Throughout the year guests look forward to seeing the floral Mickeys change for the seasons and events. You can always count on a line waiting to take their bucket list, Instagram worthy photo. And it almost didn’t happen. A week before Disneyland opened in 1955, the florals were not planted yet, but lucky for us it was planted in time and has been a staple ever since.
History of Disney Landscaping
Landscaping has been one of Disney Parks’ most prominent features. Walt Disney put a lot of emphasis on the greenery and florals in Disneyland to bring a certain sense of elegance and realism to the parks. “To achieve the right effect,” Walt said, “our Disneyland landscape architects combined their talents with those of builders and maintenance personnel and created a believable and authentic scene of nature’s own design.”
To match the Victorian style of Disneyland Resort in Anaheim, there was shrubbery picked out to match. It has remained the same throughout all these years. As you walk through the park, you can see that some of the plants are indeed edible plants as well. I mean there’s even Minnie Mouse ears that are peonies, which you can very often see inside the Disney parks.
The original happy Mickey face brings a sense of nostalgia as soon as you walk through the gates. You see everything that Mickey Mouse stands for. Walt Disney put in so much imagination and hard work to make Disney Parks possible. Though he was only able to see this one come to be, the floral Mickey Mouse at each of the Disney Parks entrances symbolizes the foundation in which these theme parks were built upon.
Walt Disney World
Walt Disney began the planning of Walt Disney World quite a few years before it actually was built. Disney World has the most parks out of all the Disney Resorts. The floral Mickey is in front of the railroad station just as it is at Disneyland Anaheim. This one leads into the Magic Kingdom, both of which leads to a straight line view of the park’s castle. Greenery is so prominent at Walt Disney World that Epcot even has a Flower & Garden Festival every year!

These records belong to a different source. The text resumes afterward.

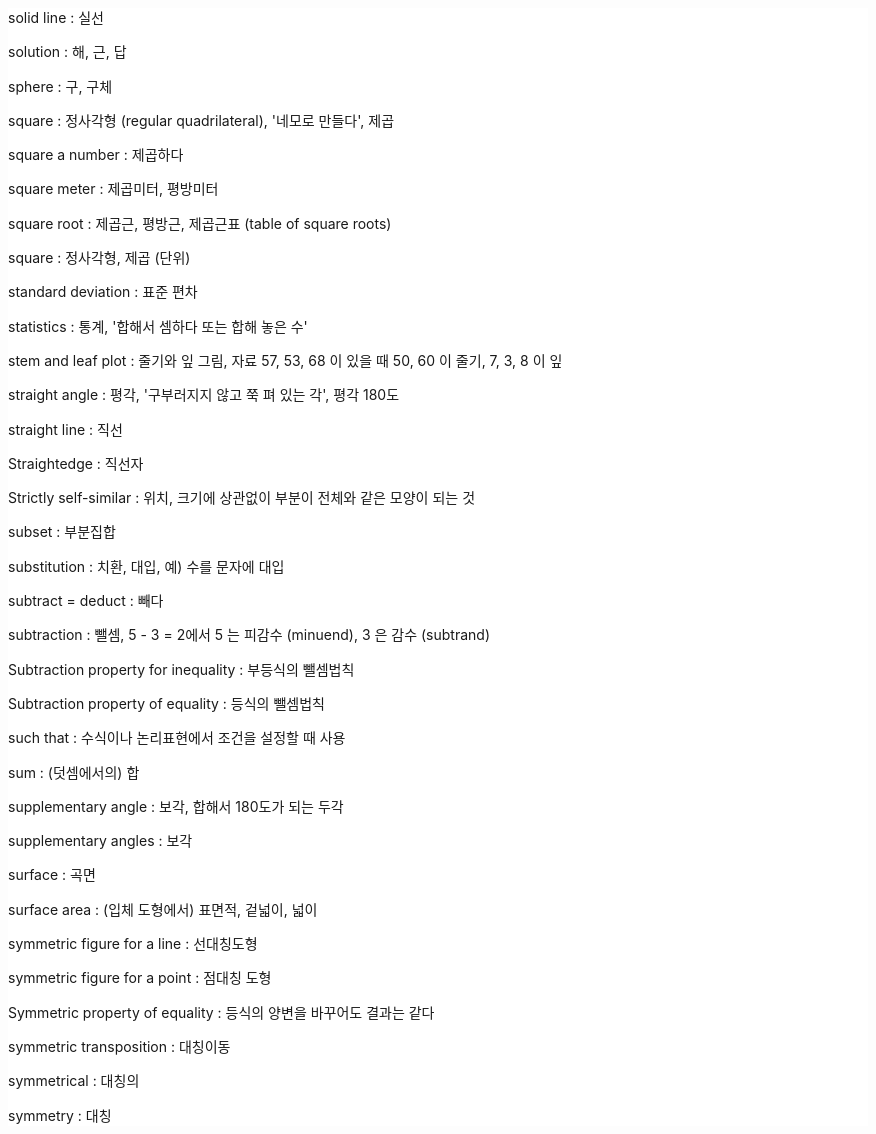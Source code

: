 solid line : 실선

solution : 해, 근, 답

sphere : 구, 구체

square : 정사각형 (regular quadrilateral), '네모로 만들다', 제곱

square a number : 제곱하다

square meter : 제곱미터, 평방미터

square root : 제곱근, 평방근, 제곱근표 (table of square roots)

square : 정사각형, 제곱 (단위)

standard deviation : 표준 편차

statistics : 통계, '합해서 셈하다 또는 합해 놓은 수'

stem and leaf plot : 줄기와 잎 그림, 자료 57, 53, 68 이 있을 때 50, 60 이 줄기, 7, 3, 8 이 잎

straight angle : 평각, '구부러지지 않고 쭉 펴 있는 각', 평각 180도

straight line : 직선

Straightedge : 직선자

Strictly self-similar : 위치, 크기에 상관없이 부분이 전체와 같은 모양이 되는 것

subset : 부분집합

substitution : 치환, 대입, 예) 수를 문자에 대입

subtract = deduct : 빼다

subtraction : 뺄셈, 5 - 3 = 2에서 5 는 피감수 (minuend), 3 은 감수 (subtrand)

Subtraction property for inequality : 부등식의 뺄셈법칙

Subtraction property of equality : 등식의 뺄셈법칙

such that : 수식이나 논리표현에서 조건을 설정할 때 사용

sum : (덧셈에서의) 합

supplementary angle : 보각, 합해서 180도가 되는 두각

supplementary angles : 보각

surface : 곡면

surface area : (입체 도형에서) 표면적, 겉넓이, 넓이

symmetric figure for a line : 선대칭도형

symmetric figure for a point : 점대칭 도형

Symmetric property of equality : 등식의 양변을 바꾸어도 결과는 같다

symmetric transposition : 대칭이동

symmetrical : 대칭의

symmetry : 대칭
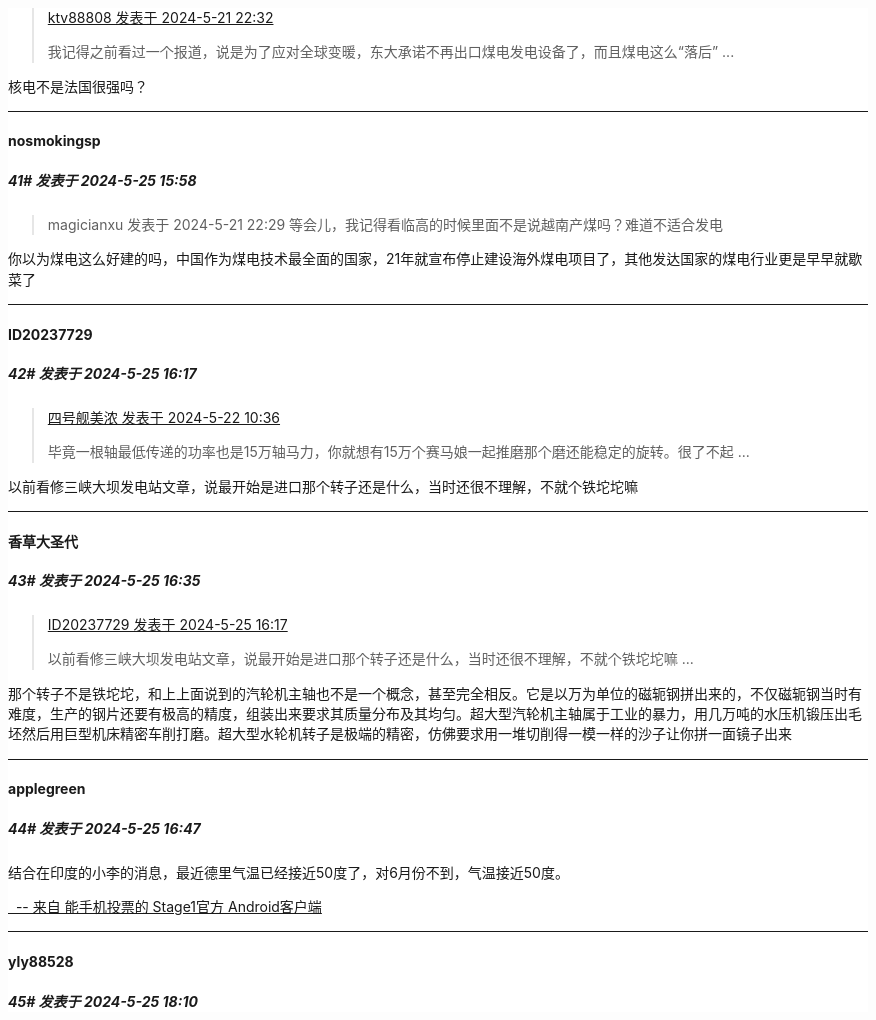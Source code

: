 <blockquote><a href="httphttps://bbs.saraba1st.com/2b/forum.php?mod=redirect&amp;goto=findpost&amp;pid=64957718&amp;ptid=2184316" target="_blank">ktv88808 发表于 2024-5-21 22:32</a>

我记得之前看过一个报道，说是为了应对全球变暖，东大承诺不再出口煤电发电设备了，而且煤电这么“落后” ...</blockquote>
核电不是法国很强吗？


*****

####  nosmokingsp  
##### 41#       发表于 2024-5-25 15:58

<blockquote>magicianxu 发表于 2024-5-21 22:29
等会儿，我记得看临高的时候里面不是说越南产煤吗？难道不适合发电</blockquote>
你以为煤电这么好建的吗，中国作为煤电技术最全面的国家，21年就宣布停止建设海外煤电项目了，其他发达国家的煤电行业更是早早就歇菜了


*****

####  ID20237729  
##### 42#       发表于 2024-5-25 16:17

<blockquote><a href="httphttps://bbs.saraba1st.com/2b/forum.php?mod=redirect&amp;goto=findpost&amp;pid=64961291&amp;ptid=2184316" target="_blank">四号舰美浓 发表于 2024-5-22 10:36</a>

毕竟一根轴最低传递的功率也是15万轴马力，你就想有15万个赛马娘一起推磨那个磨还能稳定的旋转。很了不起 ...</blockquote>
以前看修三峡大坝发电站文章，说最开始是进口那个转子还是什么，当时还很不理解，不就个铁坨坨嘛


*****

####  香草大圣代  
##### 43#       发表于 2024-5-25 16:35

<blockquote><a href="httphttps://bbs.saraba1st.com/2b/forum.php?mod=redirect&amp;goto=findpost&amp;pid=64998629&amp;ptid=2184316" target="_blank">ID20237729 发表于 2024-5-25 16:17</a>

以前看修三峡大坝发电站文章，说最开始是进口那个转子还是什么，当时还很不理解，不就个铁坨坨嘛 ...</blockquote>
那个转子不是铁坨坨，和上上面说到的汽轮机主轴也不是一个概念，甚至完全相反。它是以万为单位的磁轭钢拼出来的，不仅磁轭钢当时有难度，生产的钢片还要有极高的精度，组装出来要求其质量分布及其均匀。超大型汽轮机主轴属于工业的暴力，用几万吨的水压机锻压出毛坯然后用巨型机床精密车削打磨。超大型水轮机转子是极端的精密，仿佛要求用一堆切削得一模一样的沙子让你拼一面镜子出来


*****

####  applegreen  
##### 44#       发表于 2024-5-25 16:47

结合在印度的小李的消息，最近德里气温已经接近50度了，对6月份不到，气温接近50度。

[  -- 来自 能手机投票的 Stage1官方 Android客户端](https://www.coolapk.com/apk/140634)


*****

####  yly88528  
##### 45#       发表于 2024-5-25 18:10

Unlike most of the other Disney Parks, Tokyo Disneyland’s floral Mickey isn’t attached to a railroad station. Tokyo Disneyland was not the idea of the Walt Disney Company, but was approached by Japanese investors. The Walt Disney Company was brought in for consultation on this park though. The floral Mickey sits at the entrance to the park like the other’s, but it leads to the World Bazaar. It’s Tokyo Disneyland’s version of Main Street with its shops and restaurants.
Hong Kong Disneyland
If this floral Mickey and its railroad station looks oddly familiar, it’s because it’s modeled after the original at Disneyland Anaheim! Actually, the entire park’s layout is modeled after the original expect on a smaller scale. Hong Kong Disneyland’s Carnivale of Stars is a springtime celebration that is heavily floral emphasis from the characters’ costumes to its activities.

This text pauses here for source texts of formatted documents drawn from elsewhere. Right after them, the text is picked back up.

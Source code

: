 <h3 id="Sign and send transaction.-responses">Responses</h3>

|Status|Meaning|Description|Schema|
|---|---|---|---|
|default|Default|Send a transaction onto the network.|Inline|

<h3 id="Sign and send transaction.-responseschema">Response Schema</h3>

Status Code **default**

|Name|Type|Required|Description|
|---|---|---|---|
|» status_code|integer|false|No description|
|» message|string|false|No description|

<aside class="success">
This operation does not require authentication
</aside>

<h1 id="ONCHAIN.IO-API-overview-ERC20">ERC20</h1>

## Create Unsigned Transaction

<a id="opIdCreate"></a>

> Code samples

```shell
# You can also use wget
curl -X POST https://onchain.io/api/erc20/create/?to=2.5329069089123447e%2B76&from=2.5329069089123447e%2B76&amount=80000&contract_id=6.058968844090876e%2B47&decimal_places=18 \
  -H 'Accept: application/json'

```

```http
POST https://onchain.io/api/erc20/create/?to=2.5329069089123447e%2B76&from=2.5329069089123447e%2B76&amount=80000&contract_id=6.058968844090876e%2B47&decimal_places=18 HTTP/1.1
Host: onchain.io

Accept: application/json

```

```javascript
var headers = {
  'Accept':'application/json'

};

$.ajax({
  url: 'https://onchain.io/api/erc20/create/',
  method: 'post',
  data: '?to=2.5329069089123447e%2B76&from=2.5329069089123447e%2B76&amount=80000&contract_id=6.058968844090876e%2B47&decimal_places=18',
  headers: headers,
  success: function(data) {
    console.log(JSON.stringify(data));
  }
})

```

Though this Disneyland seems to have a railroad station attached to its floral Mickey entrance, this railroad station has no railroad! That’s correct, it is the only Disney park that has no railroad. Though we know that Walt Disney had a fascination with railroads, we are not sure why it’s absent in this Disney park. Maybe there one day will be one, until then, we’ll keep a lookout for the train schedule and be there when the train arrives.

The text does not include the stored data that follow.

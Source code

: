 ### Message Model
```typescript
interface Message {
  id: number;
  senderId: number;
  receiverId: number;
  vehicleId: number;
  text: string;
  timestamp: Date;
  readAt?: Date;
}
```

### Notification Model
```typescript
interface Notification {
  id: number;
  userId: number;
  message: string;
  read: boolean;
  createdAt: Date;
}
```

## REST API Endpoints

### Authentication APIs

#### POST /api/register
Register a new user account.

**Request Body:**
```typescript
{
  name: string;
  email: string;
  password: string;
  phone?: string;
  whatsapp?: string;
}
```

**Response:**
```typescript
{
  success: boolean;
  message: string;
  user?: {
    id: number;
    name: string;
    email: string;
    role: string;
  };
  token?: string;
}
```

With a view from across the pond, you the floral Mickey, but there isn’t a railroad station. There is a railroad at the Disneyland parks, but the front entrance to the parks where the floral Mickey lays, it’s actually the front entrance to the Disneyland Hotel as well.
What do the Entrances Signify
It signifies whatever you want it to! That’s the magic of Disney Parks. When you see the floral Mickey, it signifies that you’ve made it to the Happiest Place on Earth. It’s the happiest place on earth because you get to enter through for a day or, however long you’re in the parks for, and spend time with family, soak up magic, escape from reality, or all of the above. As you enter through the tunnel under the railroad station, you see a sign that says, “Here you leave today and enter the world of yesterday, tomorrow, and fantasy.”